+++ Entries provided +++

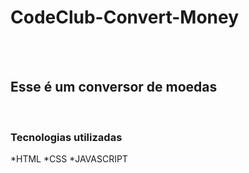 <h1>CodeClub-Convert-Money</h1>
<br>
<br>
<h2>Esse é um conversor de moedas</h2>
<br>
<h3>Tecnologias utilizadas</h3>
  *HTML
  *CSS
  *JAVASCRIPT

+++

§ Assignment:
A faithful, word-for-word version of the records above is needed, with no images in it.

§ Exercise result:
 <h1>CodeClub-Convert-Money</h1>
<br>
<br>
<h2>Esse é um conversor de moedas</h2>
<br>
<h3>Tecnologias utilizadas</h3>
  *HTML
  *CSS
  *JAVASCRIPT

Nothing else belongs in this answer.